We started on the SW side of Lichtenberg, working our way to the summit. Snow varied from a couple inches of low density snow over last week's crust and then the higher we went the deeper it was, about 6" of blower pow above 5000ft. Any subtlety that trended south-facing had a breakable 1cm crust with about 3cm of snow over last week's crust. We didn't make it onto direct south-facing, where I suspect the crust at the surface would have been a bit thicker at the start of the day. Surface hoar was present everywhere we traveled, but it was larger, up to about 4mm, at higher elevations.
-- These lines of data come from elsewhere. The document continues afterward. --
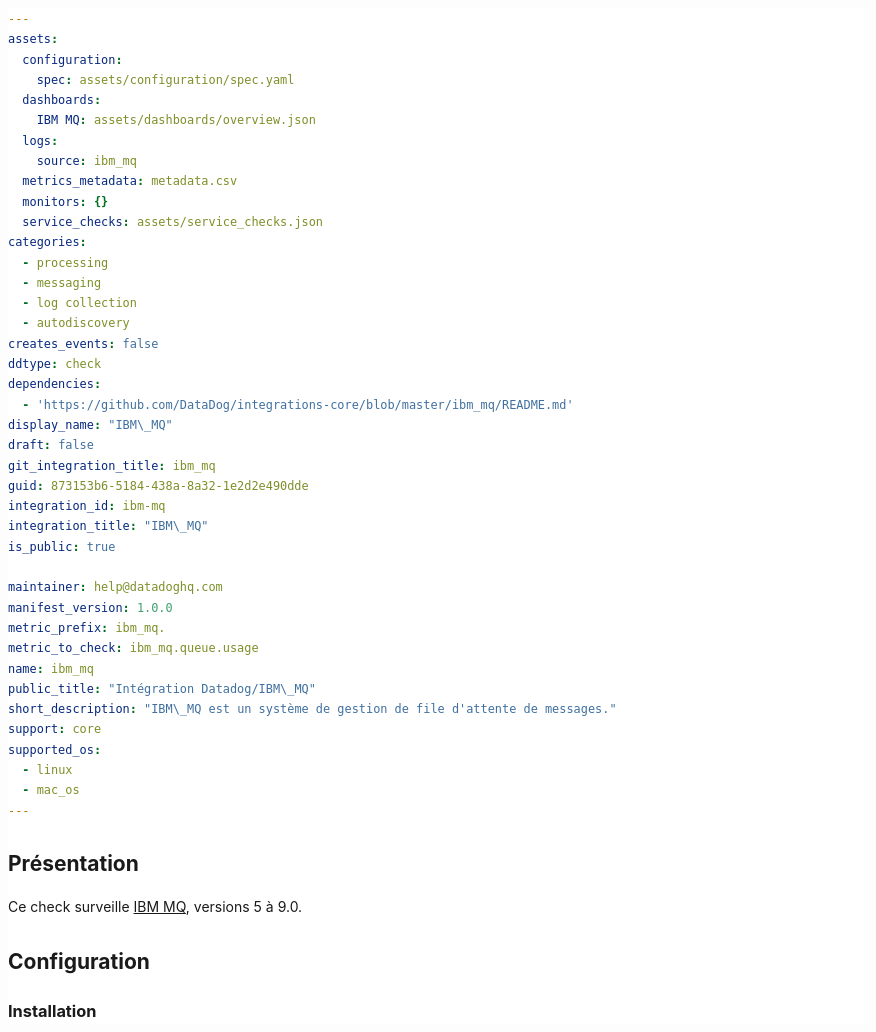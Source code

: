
 ```yaml
---
assets:
  configuration:
    spec: assets/configuration/spec.yaml
  dashboards:
    IBM MQ: assets/dashboards/overview.json
  logs:
    source: ibm_mq
  metrics_metadata: metadata.csv
  monitors: {}
  service_checks: assets/service_checks.json
categories:
  - processing
  - messaging
  - log collection
  - autodiscovery
creates_events: false
ddtype: check
dependencies:
  - 'https://github.com/DataDog/integrations-core/blob/master/ibm_mq/README.md'
display_name: "IBM\_MQ"
draft: false
git_integration_title: ibm_mq
guid: 873153b6-5184-438a-8a32-1e2d2e490dde
integration_id: ibm-mq
integration_title: "IBM\_MQ"
is_public: true

maintainer: help@datadoghq.com
manifest_version: 1.0.0
metric_prefix: ibm_mq.
metric_to_check: ibm_mq.queue.usage
name: ibm_mq
public_title: "Intégration Datadog/IBM\_MQ"
short_description: "IBM\_MQ est un système de gestion de file d'attente de messages."
support: core
supported_os:
  - linux
  - mac_os
---
```

## Présentation

Ce check surveille [IBM MQ][1], versions 5 à 9.0.

## Configuration

### Installation


[1]: https://github.com/DataDog/integrations-core/blob/master/ibm_mq/datadog_checks/ibm_mq/data/conf.yaml.example
[2]: https://docs.datadoghq.com/fr/agent/guide/agent-commands/#start-stop-and-restart-the-agent
[1]: https://docs.datadoghq.com/fr/agent/kubernetes/integrations/
[2]: https://docs.datadoghq.com/fr/agent/kubernetes/log/
[1]: https://www.ibm.com/products/mq
[2]: https://app.datadoghq.com/account/settings#agent
[3]: https://developer.ibm.com/messaging/mq-downloads
[4]: https://developer.apple.com/library/archive/documentation/Security/Conceptual/System_Integrity_Protection_Guide/RuntimeProtections/RuntimeProtections.html#//apple_ref/doc/uid/TP40016462-CH3-SW1
[5]: https://docs.datadoghq.com/fr/agent/guide/agent-commands/#agent-status-and-information
[6]: https://docs.datadoghq.com/fr/help/
[7]: https://www.datadoghq.com/blog/monitor-ibmmq-with-datadog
Older wind-effect and drifts became noticeable at about 5000ft. Just below the ridgeline (5700ft) we first began encountering wind, around midday for us. We made our way to the summit, where the north-facing terrain looked extremely inviting- dry, low density snow that was minimally wind affected. We were short on time and were there to investigate an avalanche which was triggered off the summit the previous day, so were unable to search out and access a lower-angle entry to the north-facing snow.
I stomped on a few of the smaller cornices along the ridgeline, which only resulted in small sluffs. A few older and larger natural sluffs were present along the ridge.
Upon return, we mostly stuck to a slight northerly aspect, and we were in dry snow for over half of our descent. Lower down or if we shifted a little to the south, snow was moist-wet, which we hadn't detected at all on the way up. Very small slides were triggered on steep rollovers, only a few inches deep, running on the very solid crust from last week. In the trees, even at lower elevations, snow that hadn't seen the sun and/ or was on a north-facing aspect was still dry.
Comments: Suspect slabs to be most reactive on due north aspects, but could span wider and be more difficult to trigger.